#### DATA IN THIS EXERCISE ####

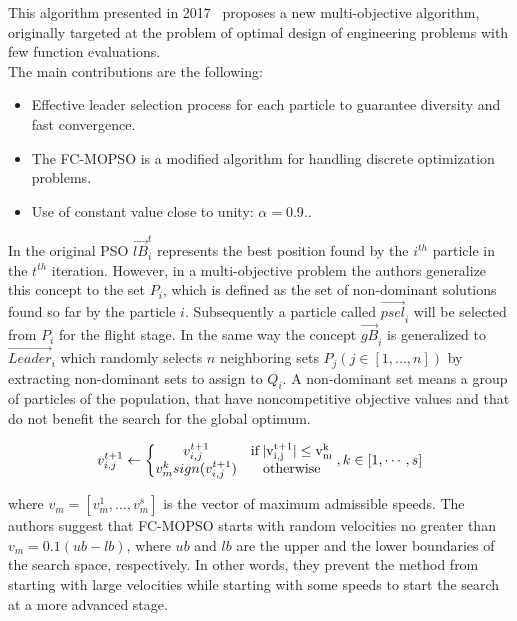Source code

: This algorithm presented in 2017~\cite{mokarram2018new} proposes a new multi-objective algorithm, originally targeted at the problem of optimal design of engineering problems with few function evaluations.\\
The main contributions are the following:
\begin{itemize}
    \item Effective leader selection process for each particle to guarantee diversity and fast convergence.
    \item The FC-MOPSO is a modified algorithm for handling discrete optimization problems.
    \item Use of constant value close to unity: $\alpha = 0.9.$.
\end{itemize}
In the original PSO $\vec{lB}_i^t$ represents the best position found by the $i^{th}$ particle in the $t^{th}$ iteration. However, in a multi-objective problem the authors generalize this concept to the set $P_i$, which is defined as the set of non-dominant solutions found so far by the particle $i$. Subsequently a particle called $\vec{psel}_i$ will be selected from $P_i$ for the flight stage. In the same way the concept $\vec{gB}_i$ is generalized to $\vec{Leader}_i$ which randomly selects $n$ neighboring sets $P_j (j\in[1,...,n])$ by extracting non-dominant sets to assign to $Q_i$. A non-dominant set means a group of particles of the population, that have noncompetitive objective values and that do not benefit the search for the global optimum.

\begin{equation}
    v_{i,j}^{t+1} \leftarrow \left\{  \begin{matrix} v_{i,j}^{t+1} & \rm{ if} \, |v_{i,j}^{t+1}| \leq v_m^k \\ v_m^k sign ( v_{i,j}^{t+1} ) & \rm{otherwise} \end{matrix} \right. , k \in [1, \cdots,s]
\end{equation}

\noindent where $v_m = [v_m^1, \dots, v_m^s]$ is the vector of maximum admissible speeds. The authors suggest that FC-MOPSO starts with random velocities no greater than $v_{m} = 0.1(ub - lb)$, where $ub$ and $lb$ are the upper and the lower boundaries of the search space, respectively. In other words, they prevent the method from starting with large velocities while starting with some speeds to start the search at a more advanced stage. 



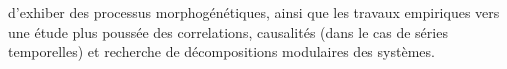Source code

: d'exhiber des processus morphogénétiques, ainsi que les travaux empiriques vers une étude plus poussée des correlations, causalités (dans le cas de séries temporelles) et recherche de décompositions modulaires des systèmes.



\stars






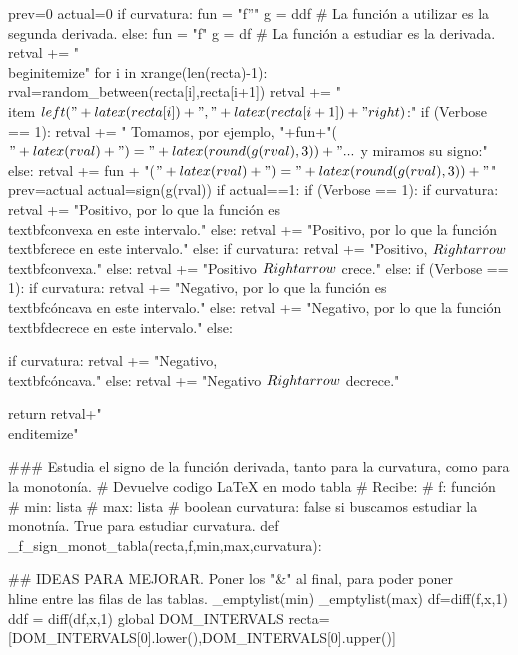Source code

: \begin{sagesilent}
 prev=0
 actual=0
 if curvatura:
    fun = "f''"
    g = ddf # La función a utilizar es la segunda derivada.
 else:
    fun = "f"
    g = df # La función a estudiar es la derivada.
 retval += "\\begin{itemize}"
 for i in xrange(len(recta)-1):
  rval=random_between(recta[i],recta[i+1])
  retval += "\\item $\\left("+latex(recta[i])+","+latex(recta[i+1])+"\\right)$:"
  if (Verbose == 1):
   retval += " Tomamos, por ejemplo, "+fun+"($"+latex(rval)+") = "+latex(round(g(rval),3))+"...$  y miramos su signo:" 
  else:
   retval += fun + "($"+latex(rval)+") = "+latex(round(g(rval),3)) +"$"
  prev=actual
  actual=sign(g(rval))
  if actual==1: 
   if (Verbose == 1):
    if curvatura:
        retval += "Positivo, por lo que la función es \\textbf{convexa} en este intervalo."
    else:
        retval += "Positivo, por lo que la función \\textbf{crece} en este intervalo."  
   else:
    if curvatura:
        retval += "Positivo, $\\Rightarrow$ \\textbf{convexa}."
    else:  
        retval += "Positivo $\\Rightarrow$ crece."
  else:
   if (Verbose == 1):
    if curvatura:
        retval += "Negativo, por lo que la función es \\textbf{cóncava} en este intervalo."
    else:
        retval += "Negativo, por lo que la función \\textbf{decrece} en este intervalo."
   else:

    if curvatura:
        retval += "Negativo, \\textbf{cóncava}."
    else:
        retval += "Negativo $\\Rightarrow$ decrece."


 
 return retval+"\\end{itemize}"

### Estudia el signo de la función derivada, tanto para la curvatura, como para la monotonía.
# Devuelve codigo LaTeX en modo tabla
# Recibe:
# f: función
# min: lista
# max: lista
# boolean curvatura: false si buscamos estudiar la monotnía. True para estudiar curvatura.
def _f_sign_monot_tabla(recta,f,min,max,curvatura):

## IDEAS PARA MEJORAR. Poner los "&" al final, para poder poner \\hline entre las filas de las tablas.
 _emptylist(min)
 _emptylist(max)
 df=diff(f,x,1)
 ddf = diff(df,x,1)
 global DOM_INTERVALS
 recta= [DOM_INTERVALS[0].lower(),DOM_INTERVALS[0].upper()]
 

\end{sagesilent}
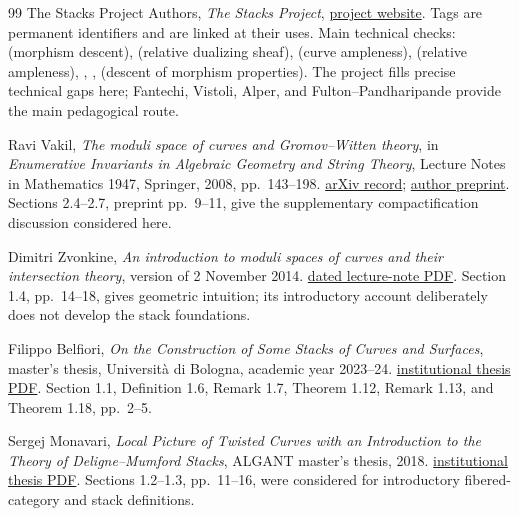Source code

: \begin{thebibliography}{99}
The Stacks Project Authors, \emph{The Stacks Project},
\href{https://stacks.math.columbia.edu}{project website}.
Tags are permanent identifiers and are linked at their uses.
Main technical checks:  (morphism descent),
 (relative dualizing sheaf), 
(curve ampleness),  (relative ampleness),
, ,  (descent of
morphism properties). The project fills precise technical
gaps here; Fantechi, Vistoli, Alper, and Fulton--Pandharipande
provide the main pedagogical route.

Ravi Vakil, \emph{The moduli space of curves and Gromov--Witten
theory}, in \emph{Enumerative Invariants in Algebraic Geometry
and String Theory}, Lecture Notes in Mathematics 1947,
Springer, 2008, pp.~143--198.
\href{https://arxiv.org/abs/math/0602347}{arXiv record};
\href{https://math.stanford.edu/~vakil/files/cimefeb26.pdf}{author preprint}.
Sections 2.4--2.7, preprint pp.~9--11, give the supplementary
compactification discussion considered here.

Dimitri Zvonkine, \emph{An introduction to moduli spaces of
curves and their intersection theory}, version of 2 November 2014.
\href{https://math.hse.ru/data/2014/11/13/1101420186/2013.04.03.pdf}{dated lecture-note PDF}.
Section 1.4, pp.~14--18, gives geometric intuition; its
introductory account deliberately does not develop the stack
foundations.

Filippo Belfiori, \emph{On the Construction of Some Stacks of
Curves and Surfaces}, master's thesis, Universit\`a di Bologna,
academic year 2023--24.
\href{https://amslaurea.unibo.it/id/eprint/35200/1/Tesi_BelfioriFilippo.pdf}{institutional thesis PDF}.
Section 1.1, Definition 1.6, Remark 1.7, Theorem 1.12,
Remark 1.13, and Theorem 1.18, pp.~2--5.

Sergej Monavari, \emph{Local Picture of Twisted Curves with
an Introduction to the Theory of Deligne--Mumford Stacks},
ALGANT master's thesis, 2018.
\href{https://www.math.u-bordeaux.fr/~ybilu/algant/documents/theses/Monavari.pdf}{institutional thesis PDF}.
Sections 1.2--1.3, pp.~11--16, were considered for introductory
fibered-category and stack definitions.

\end{thebibliography}
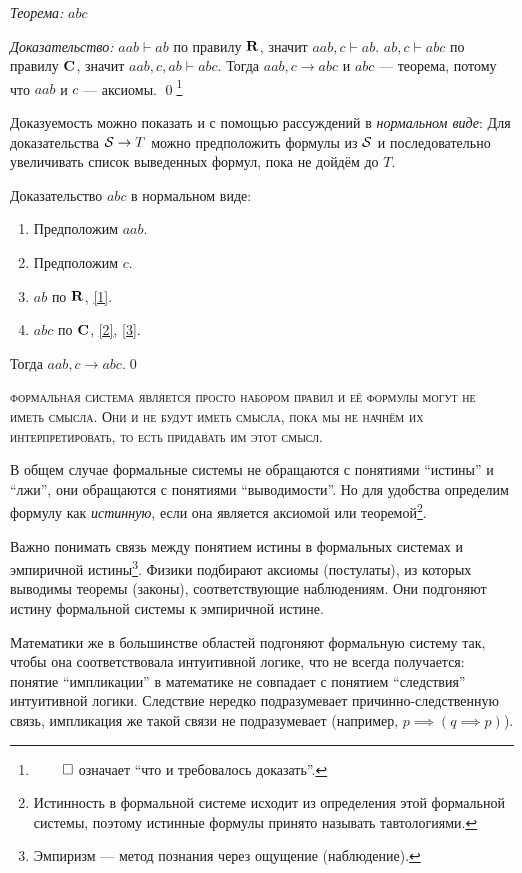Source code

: {\it Теорема:} $abc$

{\it Доказательство:}
$aab\vdash ab$ по правилу $\mathbf{R}$, значит $aab,c\vdash ab$.
$ab,c\vdash abc$ по правилу $\mathbf{C}$, значит $aab,c,ab\vdash abc$.
Тогда $aab,c\to abc$ и $abc$ --- теорема, потому что $aab$ и $c$ --- аксиомы.
\qed\footnote{$\qed$ означает ``что и требовалось доказать''.}

Доказуемость можно показать и с помощью рассуждений в {\it нормальном виде}:
Для доказательства $\mathcal S\to T$ можно предположить формулы из $\mathcal S$ и последовательно
увеличивать список выведенных формул, пока не дойдём до $T$.

\pagebreak

Доказательство $abc$ в нормальном виде:
\begin{enumerate}[label=(\arabic*)]
	\item{}\label{1}Предположим $aab$.
	\item{}\label{2}Предположим $c$.
	\item{}\label{3}$ab$ по $\mathbf{R}$, \ref{1}.
	\item{}\label{4}$abc$ по $\mathbf{C}$, \ref{2}, \ref{3}.
\end{enumerate}

Тогда $aab,c\to abc$.\qed

\textsc{формальная система является просто набором правил и её формулы
	могут не иметь смысла. Они и не будут иметь смысла, пока мы не начнём их
	интерпретировать, то есть придавать им этот смысл.}

В общем случае формальные системы не обращаются с понятиями ``истины'' и ``лжи'',
они обращаются с понятиями ``выводимости''. Но для удобства определим формулу
как {\it истинную}, если она является аксиомой или теоремой\footnote{
	Истинность в формальной системе исходит из
	определения этой формальной системы,
	поэтому истинные формулы принято называть тавтологиями.
}.

Важно понимать связь между понятием истины в формальных системах
и эмпиричной истины\footnote{Эмпиризм --- метод познания через ощущение (наблюдение).}.
Физики подбирают аксиомы (постулаты),
из которых выводимы теоремы (законы), соответствующие наблюдениям.
Они подгоняют истину формальной системы к эмпиричной истине.

Математики же
в большинстве областей подгоняют формальную систему так,
чтобы она соответствовала интуитивной логике,
что не всегда получается: понятие ``импликации'' в математике не совпадает
с понятием ``следствия'' интуитивной логики. Следствие
нередко подразумевает причинно-следственную
связь, импликация же такой связи не подразумевает (например, ${p\implies(q\implies p)}$).

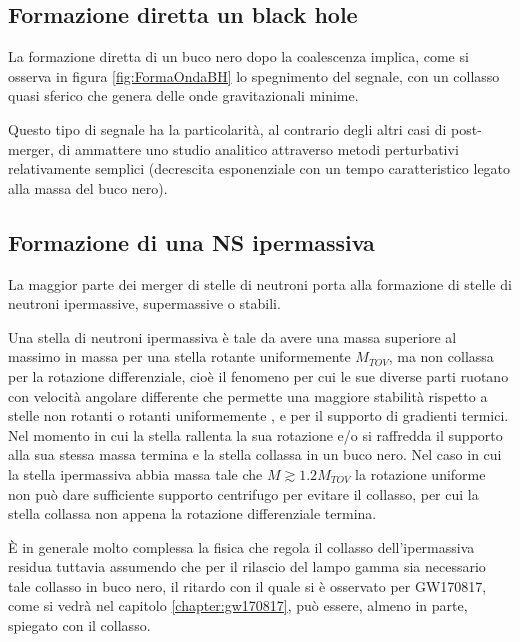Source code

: \subsection{Formazione diretta un black hole}	
\label{subsection:Diretto_Black_hole}

La formazione diretta di un buco nero dopo la coalescenza implica, come si osserva in figura \ref{fig:FormaOndaBH} lo spegnimento del segnale, con un collasso quasi sferico che genera delle onde gravitazionali minime\cite{sarin2020evolution}.

Questo tipo di segnale ha la particolarità, al contrario degli altri casi di post-merger, di ammattere uno studio analitico attraverso metodi perturbativi relativamente semplici (decrescita esponenziale con un tempo caratteristico legato alla massa del buco nero)\cite{maggiore2018gravitational}.

\subsection{Formazione di una NS ipermassiva}
\label{subsection:ipermassiva}	
La maggior parte dei merger di stelle di neutroni porta alla formazione di stelle di neutroni ipermassive, supermassive o stabili. 

Una stella di neutroni ipermassiva è tale da avere una massa superiore al massimo in massa per una stella rotante uniformemente $M_{TOV}$, ma non collassa per la rotazione differenziale, cioè il fenomeno per cui le sue diverse parti ruotano con velocità angolare differente che permette una maggiore stabilità rispetto a stelle non rotanti o rotanti uniformemente \cite{Baumgarte_2000}, e per il supporto di gradienti termici. Nel momento in cui la stella rallenta la sua rotazione e/o si raffredda il supporto alla sua stessa massa termina e la stella collassa in un buco nero. 
Nel caso in cui la stella ipermassiva abbia massa tale che $M \gtrsim 1.2 M_{TOV}$ la rotazione uniforme non può dare sufficiente supporto centrifugo per evitare il collasso, per cui la stella collassa non appena la rotazione differenziale termina.

È in generale molto complessa la fisica che regola il collasso dell'ipermassiva residua tuttavia assumendo che per il rilascio del lampo gamma sia necessario tale collasso in buco nero, il ritardo con il quale si è osservato per GW170817, come si vedrà nel capitolo \ref{chapter:gw170817}, può essere, almeno in parte, spiegato con il collasso.

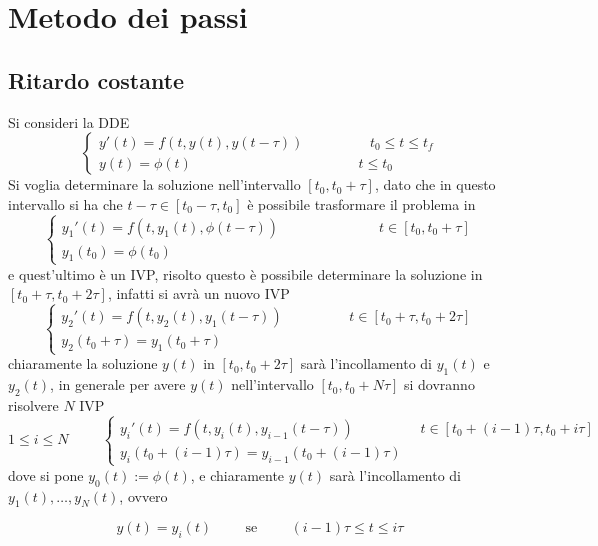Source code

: \section{Metodo dei passi}
\subsection{Ritardo costante}
Si consideri la DDE
$$
\begin{cases}
 y'(t) = f(t,y(t),y(t- \tau))		\hspace{2cm}	t_0 \le t \le t_f \\
 y(t)=\phi(t)				\hspace{5cm}	t \le t_0
\end{cases}
$$
Si voglia determinare la soluzione nell'intervallo $[t_0,t_0+\tau]$, 
dato che in questo intervallo  
si ha che $t-\tau \in [t_0 - \tau, t_0]$ è possibile trasformare il problema in
$$
\begin{cases}
 y_1'(t) = f(t,y_1(t),\phi(t- \tau))		\hspace{3cm}	t \in [t_0 ,t_0+ \tau] \\
 y_1(t_0)=\phi(t_0)
\end{cases}
$$
e quest'ultimo è un IVP, risolto questo è possibile determinare la soluzione in 
$[t_0 + \tau, t_0 + 2 \tau]$, infatti si avrà un nuovo IVP
$$
\begin{cases}
 y_2'(t)=f(t,y_2(t),y_1(t-\tau)) 	 \hspace{2cm}			t \in [t_0+\tau,t_0 + 2\tau]	\\
 y_2(t_0+\tau)= y_1(t_0+\tau)
\end{cases}
$$ 
chiaramente la soluzione $y(t)$ in $[t_0,t_0+2\tau]$ sarà l'incollamento di $y_1(t)$ e $y_2(t)$, in generale 
per avere $y(t)$ nell'intervallo $[t_0,t_0 + N \tau]$ si dovranno risolvere $N$ IVP
$$
1 \le i \le N \hspace{1cm}
\begin{cases}
 y_i'(t)=f(t,y_i(t),y_{i-1}(t-\tau)) 	\hspace{1cm}  \hspace{1cm}		t \in [t_0+(i-1)\tau,t_0 + i\tau]	\\
 y_i(t_0+(i-1)\tau)= y_{i-1}(t_0+(i-1)\tau)
\end{cases}
$$
dove si pone $y_0(t):=\phi(t)$, e chiaramente $y(t)$ sarà l'incollamento di $y_1(t), \dots, y_N(t)$, ovvero

$$y(t)=y_i(t)	\hspace{1cm}	\mbox{se}	\hspace{1cm}	(i-1) \tau \le t \le i \tau$$

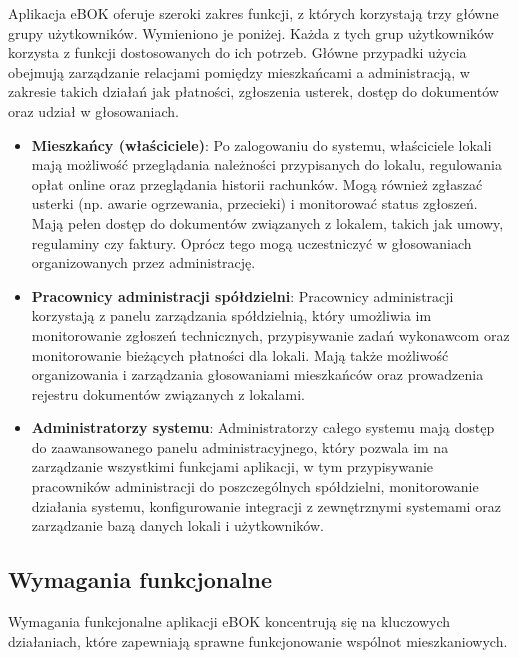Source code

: Aplikacja eBOK oferuje szeroki zakres funkcji, z których korzystają trzy główne grupy użytkowników. Wymieniono je poniżej. Każda z tych grup użytkowników korzysta z funkcji dostosowanych do ich potrzeb. Główne przypadki użycia obejmują zarządzanie relacjami pomiędzy mieszkańcami a administracją, w zakresie takich działań jak płatności, zgłoszenia usterek, dostęp do dokumentów oraz udział w głosowaniach. 
\begin{itemize} 

	\item \textbf{Mieszkańcy (właściciele)}: Po zalogowaniu do systemu, właściciele lokali mają możliwość przeglądania należności przypisanych do lokalu, regulowania opłat online oraz przeglądania historii rachunków. Mogą również zgłaszać usterki (np. awarie ogrzewania, przecieki) i monitorować status zgłoszeń. Mają pełen dostęp do dokumentów związanych z lokalem, takich jak umowy, regulaminy czy faktury. Oprócz tego mogą uczestniczyć w głosowaniach organizowanych przez administrację.
	
	\item \textbf{Pracownicy administracji spółdzielni}: Pracownicy administracji korzystają z panelu zarządzania spółdzielnią, który umożliwia im monitorowanie zgłoszeń technicznych, przypisywanie zadań wykonawcom oraz monitorowanie bieżących płatności dla lokali. Mają także możliwość organizowania i zarządzania głosowaniami mieszkańców oraz prowadzenia rejestru dokumentów związanych z lokalami.

	\item \textbf{Administratorzy systemu}: Administratorzy całego systemu mają dostęp do zaawansowanego panelu administracyjnego, który pozwala im na zarządzanie wszystkimi funkcjami aplikacji, w tym przypisywanie pracowników administracji do poszczególnych spółdzielni, monitorowanie działania systemu, konfigurowanie integracji z zewnętrznymi systemami oraz zarządzanie bazą danych lokali i użytkowników.

\end{itemize}



\subsection{Wymagania funkcjonalne}

Wymagania funkcjonalne aplikacji eBOK koncentrują się na kluczowych działaniach, które zapewniają sprawne funkcjonowanie wspólnot mieszkaniowych.

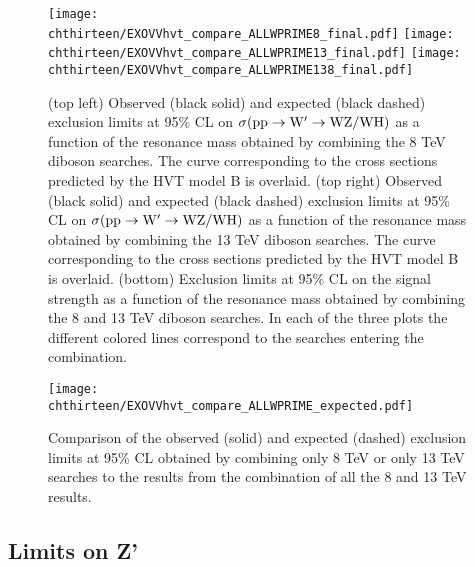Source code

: \begin{figure}[htbp]
\centering
\texttt{[image: \\chthirteen/EXOVVhvt\_compare\_ALLWPRIME8\_final.pdf]}
\texttt{[image: \\chthirteen/EXOVVhvt\_compare\_ALLWPRIME13\_final.pdf]}
\texttt{[image: \\chthirteen/EXOVVhvt\_compare\_ALLWPRIME138\_final.pdf]}
\caption{%
(top left) Observed (black solid) and expected (black dashed) exclusion limits at 95\% CL on $\sigma( \rm pp \to \mathrm{W}^\prime \to WZ/WH)$ as a function of the resonance mass obtained by combining the 8 TeV diboson searches. The curve corresponding to the cross sections predicted by the HVT model B is overlaid. (top right) Observed (black solid) and expected (black dashed) exclusion limits at 95\% CL on $\sigma( \rm pp \to \mathrm{W}^\prime \to WZ/WH)$ as a function of the resonance mass obtained by combining the 13 TeV diboson searches. The curve corresponding to the cross sections predicted by the HVT model B is overlaid. (bottom) Exclusion limits at 95\% CL on the signal strength as a function of the resonance mass obtained by combining the 8 and 13 TeV diboson searches. In each of the three plots the different colored lines correspond to the searches entering the combination.}
\label{fig:wpall_138TeV}
\end{figure}

\begin{figure}[htbp]
\centering
\texttt{[image: \\chthirteen/EXOVVhvt\_compare\_ALLWPRIME\_expected.pdf]}
\caption{%
Comparison of the observed (solid) and expected (dashed) exclusion limits at 95\% CL obtained by combining only 8 TeV or only 13 TeV searches to the results from the combination of all the 8 and 13 TeV results.}
\label{fig:wpall_compare}
\end{figure}

\subsection{Limits on Z'}

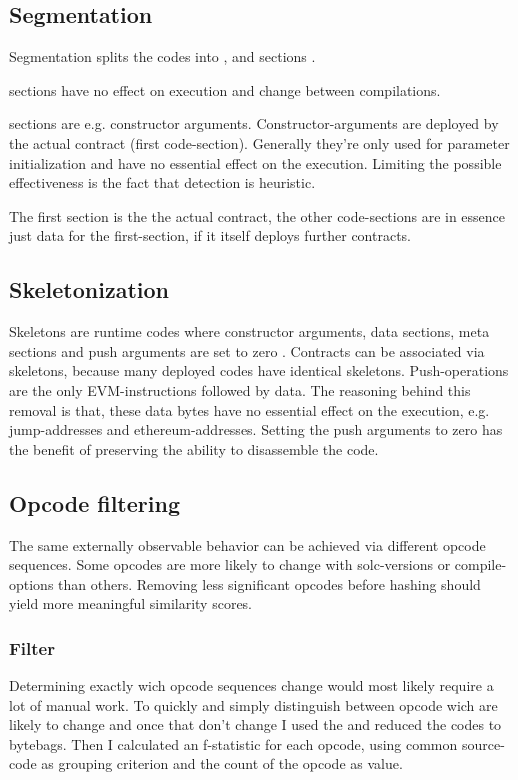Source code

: \documentclass[../main.tex]{subfiles}
\begin{document}
\subsection{Segmentation}
Segmentation splits the codes into ,  and  sections .

 sections have no effect on execution and change between compilations.

 sections are e.g. constructor arguments.
Constructor-arguments are deployed by the actual contract (first code-section).
Generally they're only used for parameter initialization and have no essential effect on the execution.
Limiting the possible effectiveness is the fact that detection is heuristic.

The first  section is the the actual contract, the other code-sections are in essence just data for the first-section, if it itself deploys further contracts.

\subsection{Skeletonization}
Skeletons are runtime codes where constructor arguments, data sections, meta sections and push arguments are set to zero .
Contracts can be associated via skeletons, because many deployed codes have identical skeletons.
Push-operations are the only EVM-instructions followed by data.
The reasoning behind this removal is that, these data bytes have no essential effect on the execution, e.g. jump-addresses and ethereum-addresses.
Setting the push arguments to zero has the benefit of preserving the ability to disassemble the code.

\subsection{Opcode filtering}
The same externally observable behavior can be achieved via different opcode sequences.
Some opcodes are more likely to change with solc-versions or compile-options than others.
Removing less significant opcodes before hashing should yield more meaningful similarity scores.

\subsubsection{ Filter \cite{ethereum-contract-similarity}}
Determining exactly wich opcode sequences change would most likely require a lot of manual work.
To quickly and simply distinguish between opcode wich are likely to change and once that don't change I used the  and reduced the codes to bytebags. Then I calculated an f-statistic  for each opcode, using common source-code as grouping criterion and the count of the opcode as value.
\end{document}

####

- [AIM OF THE TASK]
Tell me how many lines in the records above include the word "avere"; the number is all that is needed.

- [ANSWER SECTION]
2